But that doesn’t mean Valve shouldn’t make it, and the same three have some interesting ideas on how they should approach it.
PC Gamer caught up with BossKey Productions Founder Cliff Bleszinski, Bluepoint Games Creative Director Kynan Pearson and Tripwire Interactive President John Gibson about some of the ideas they’d have if put in charge of Half-Life 3 – and how Valve would possibly go about creating the most anticipated game of this generation. Unsurprisingly many of them struggled to image a near future where this would actually be a reality, but all three seemed to agree on some fundamentals.
Half-Life 1 and 2 both pushed boundaries, especially in terms of what was expected from a first-person shooter at the time. Half-Life 2 specifically presented narratively heavy experience with some gorgeous visuals, and John Gibson believes Half-Life 3 would need to set some sort of similar benchmarks to have the same impact today.

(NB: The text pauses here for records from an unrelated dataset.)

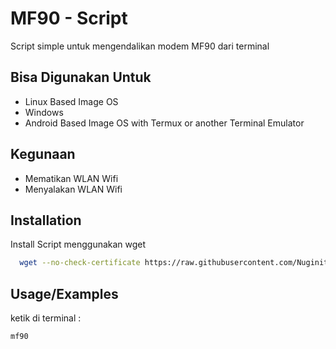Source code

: 
# MF90 - Script

Script simple untuk mengendalikan modem MF90 dari terminal


## Bisa Digunakan Untuk

- Linux Based Image OS
- Windows
- Android Based Image OS with Termux or another Terminal Emulator


## Kegunaan

- Mematikan WLAN Wifi
- Menyalakan WLAN Wifi


## Installation

Install Script menggunakan wget

```bash
  wget --no-check-certificate https://raw.githubusercontent.com/Nuginity/mf90-script/main/mf90 && mv mf90 /usr/bin && chmod +x /usr/bin/mf90

```
    
## Usage/Examples
 
ketik di terminal :

```bash
mf90
```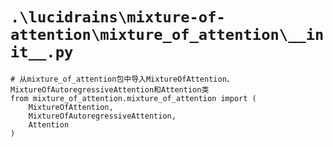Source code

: # `.\lucidrains\mixture-of-attention\mixture_of_attention\__init__.py`

```
# 从mixture_of_attention包中导入MixtureOfAttention、MixtureOfAutoregressiveAttention和Attention类
from mixture_of_attention.mixture_of_attention import (
    MixtureOfAttention,
    MixtureOfAutoregressiveAttention,
    Attention
)
```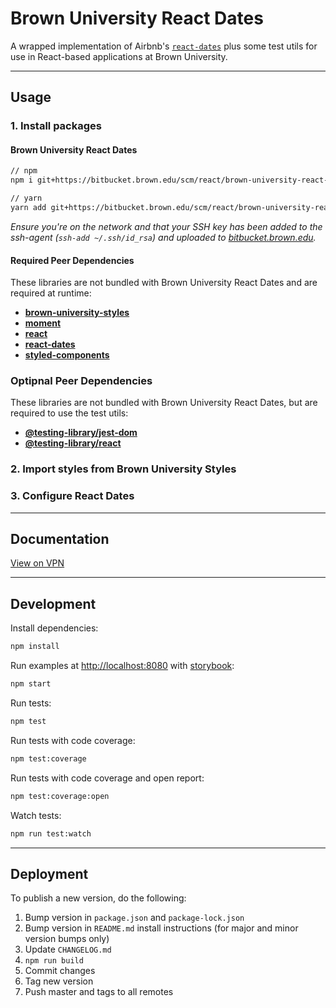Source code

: # Brown University React Dates

A wrapped implementation of Airbnb's [`react-dates`](https://github.com/airbnb/react-dates) plus some test utils for use in React-based applications at Brown University.

---

## Usage

### 1. Install packages

#### Brown University React Dates

```sh
// npm
npm i git+https://bitbucket.brown.edu/scm/react/brown-university-react-dates.git#semver:^1.1

// yarn
yarn add git+https://bitbucket.brown.edu/scm/react/brown-university-react-dates.git#^1.1
```

_Ensure you're on the network and that your SSH key has been added to the ssh-agent (`ssh-add ~/.ssh/id_rsa`) and uploaded to [bitbucket.brown.edu](https://bitbucket.brown.edu/plugins/servlet/ssh/account/keys)._

#### Required Peer Dependencies

These libraries are not bundled with Brown University React Dates and are required at runtime:

- [**brown-university-styles**](https://bitbucket.brown.edu/projects/REACT/repos/brown-university-styles)
- [**moment**](https://www.npmjs.com/package/moment)
- [**react**](https://www.npmjs.com/package/react)
- [**react-dates**](https://www.npmjs.com/package/react-dates)
- [**styled-components**](https://www.npmjs.com/package/styled-components)

### Optipnal Peer Dependencies

These libraries are not bundled with Brown University React Dates, but are required to use the test utils:

- [**@testing-library/jest-dom**](https://www.npmjs.com/package/@testing-library/jest-dom)
- [**@testing-library/react**](https://www.npmjs.com/package/@testing-library/react)

### 2. Import styles from Brown University Styles

### 3. Configure React Dates

---

## Documentation

[View on VPN](https://design.cis.brown.edu/brown-university-react-dates/)

---

## Development

Install dependencies:

```sh
npm install
```

Run examples at [http://localhost:8080](http://localhost:8080/) with [storybook](https://storybook.js.org/):

```sh
npm start
```

Run tests:

```sh
npm test
```

Run tests with code coverage:

```sh
npm test:coverage
```

Run tests with code coverage and open report:

```sh
npm test:coverage:open
```

Watch tests:

```sh
npm run test:watch
```

---

## Deployment

To publish a new version, do the following:

1. Bump version in `package.json` and `package-lock.json`
2. Bump version in `README.md` install instructions (for major and minor version bumps only)
3. Update `CHANGELOG.md`
4. `npm run build`
5. Commit changes
6. Tag new version
7. Push master and tags to all remotes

“A great story is what separated the first two Half-Life games from their competitors, and the same should be true for Half-Life 3. Finally I would set a priority for having enjoyable moment-to-moment gameplay, because if the main gameplay loop isn’t fun then nothing else you do in the game will matter.”
Gibson also believes that with all the financial security Valve has, the Steam House should really just risk it all like no other studio could dream of doing. That could involve doing the unimaginable, and making Half-Life 3 a sort of HTC Vive exclusive. An idea that Valve themselves have denied in the past, but one that Cliff Bleszinski doesn’t see as too crazy.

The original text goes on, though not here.